*THE DATA*:
Segment Open

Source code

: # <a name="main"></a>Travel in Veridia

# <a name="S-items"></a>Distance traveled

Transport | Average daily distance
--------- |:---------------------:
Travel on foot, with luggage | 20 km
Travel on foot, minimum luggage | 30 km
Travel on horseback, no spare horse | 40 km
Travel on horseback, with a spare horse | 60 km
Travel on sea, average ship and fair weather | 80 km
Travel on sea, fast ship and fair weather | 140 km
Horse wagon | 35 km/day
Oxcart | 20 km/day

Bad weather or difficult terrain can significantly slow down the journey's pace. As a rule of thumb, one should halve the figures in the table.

Segment Closed
Segment Open

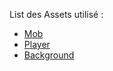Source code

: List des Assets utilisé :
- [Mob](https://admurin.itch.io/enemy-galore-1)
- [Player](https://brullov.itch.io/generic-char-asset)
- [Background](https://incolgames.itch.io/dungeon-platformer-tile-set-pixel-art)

Segment Closed

*PROBLEM REQUIREMENTS*:
Working from the records above, write out verbatim only the lines from the line containing "Horse wagon | 35 km/day" through the line containing "Bad weather or".

*TASK SOLUTION*:
Horse wagon | 35 km/day
Oxcart | 20 km/day

Bad weather or difficult terrain can significantly slow down the journey's pace. As a rule of thumb, one should halve the figures in the table.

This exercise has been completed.